[Plain-text document sources]
════════════════════

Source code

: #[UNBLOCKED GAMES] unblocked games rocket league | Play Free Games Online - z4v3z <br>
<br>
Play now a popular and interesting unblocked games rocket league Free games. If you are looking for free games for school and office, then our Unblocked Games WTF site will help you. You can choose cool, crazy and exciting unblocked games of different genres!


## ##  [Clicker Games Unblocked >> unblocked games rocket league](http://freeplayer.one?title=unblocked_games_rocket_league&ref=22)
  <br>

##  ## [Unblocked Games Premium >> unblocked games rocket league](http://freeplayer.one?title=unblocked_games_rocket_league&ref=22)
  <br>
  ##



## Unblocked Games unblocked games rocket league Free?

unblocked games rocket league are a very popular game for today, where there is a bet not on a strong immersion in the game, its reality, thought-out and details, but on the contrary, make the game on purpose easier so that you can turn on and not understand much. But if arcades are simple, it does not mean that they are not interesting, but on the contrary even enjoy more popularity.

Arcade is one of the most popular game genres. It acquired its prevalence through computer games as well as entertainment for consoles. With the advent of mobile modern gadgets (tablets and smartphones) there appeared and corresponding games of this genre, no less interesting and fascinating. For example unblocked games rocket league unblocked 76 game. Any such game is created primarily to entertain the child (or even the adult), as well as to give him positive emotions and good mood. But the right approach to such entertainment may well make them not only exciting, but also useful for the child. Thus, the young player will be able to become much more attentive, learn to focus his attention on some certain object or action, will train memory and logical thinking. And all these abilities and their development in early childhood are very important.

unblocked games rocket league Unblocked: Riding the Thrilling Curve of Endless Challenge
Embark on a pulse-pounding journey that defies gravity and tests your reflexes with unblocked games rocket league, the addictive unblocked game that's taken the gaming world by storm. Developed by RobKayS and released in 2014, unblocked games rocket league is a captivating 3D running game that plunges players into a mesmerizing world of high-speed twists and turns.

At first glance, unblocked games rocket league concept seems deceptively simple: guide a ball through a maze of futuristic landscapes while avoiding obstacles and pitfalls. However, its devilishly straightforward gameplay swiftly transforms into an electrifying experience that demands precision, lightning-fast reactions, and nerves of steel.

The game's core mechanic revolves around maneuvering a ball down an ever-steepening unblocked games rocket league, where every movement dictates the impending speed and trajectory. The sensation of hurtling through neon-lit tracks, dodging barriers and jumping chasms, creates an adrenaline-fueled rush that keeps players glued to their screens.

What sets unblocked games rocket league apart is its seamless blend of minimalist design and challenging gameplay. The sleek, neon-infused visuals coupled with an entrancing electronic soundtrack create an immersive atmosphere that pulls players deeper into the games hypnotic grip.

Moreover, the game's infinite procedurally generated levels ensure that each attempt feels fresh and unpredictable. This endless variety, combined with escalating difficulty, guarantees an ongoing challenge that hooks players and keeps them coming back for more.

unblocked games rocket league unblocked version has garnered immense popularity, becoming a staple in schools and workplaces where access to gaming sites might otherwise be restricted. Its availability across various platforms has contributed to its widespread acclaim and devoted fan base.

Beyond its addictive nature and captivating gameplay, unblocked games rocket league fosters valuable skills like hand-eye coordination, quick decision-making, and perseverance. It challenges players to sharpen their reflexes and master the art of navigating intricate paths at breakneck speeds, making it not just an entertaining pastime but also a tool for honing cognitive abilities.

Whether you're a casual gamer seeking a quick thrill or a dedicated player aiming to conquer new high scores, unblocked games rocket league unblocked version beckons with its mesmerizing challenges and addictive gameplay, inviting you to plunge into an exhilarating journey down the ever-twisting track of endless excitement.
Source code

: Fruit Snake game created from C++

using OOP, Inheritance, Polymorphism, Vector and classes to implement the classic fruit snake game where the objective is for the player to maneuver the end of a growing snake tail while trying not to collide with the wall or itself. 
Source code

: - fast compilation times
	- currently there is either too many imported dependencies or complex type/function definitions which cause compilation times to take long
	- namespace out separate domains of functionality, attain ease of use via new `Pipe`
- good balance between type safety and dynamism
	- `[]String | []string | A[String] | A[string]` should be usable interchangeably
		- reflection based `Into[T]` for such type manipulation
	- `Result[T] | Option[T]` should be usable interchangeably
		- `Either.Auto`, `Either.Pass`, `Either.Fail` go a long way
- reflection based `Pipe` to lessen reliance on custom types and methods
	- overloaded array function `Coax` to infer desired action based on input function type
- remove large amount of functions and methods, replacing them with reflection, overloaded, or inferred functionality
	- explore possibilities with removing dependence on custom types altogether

════════════════════

* [PROBLEM DETAILS]
Go line by line through the data and copy any that contain "methods".

* [YOUR SOLUTION]
- reflection based `Pipe` to lessen reliance on custom types and methods
- remove large amount of functions and methods, replacing them with reflection, overloaded, or inferred functionality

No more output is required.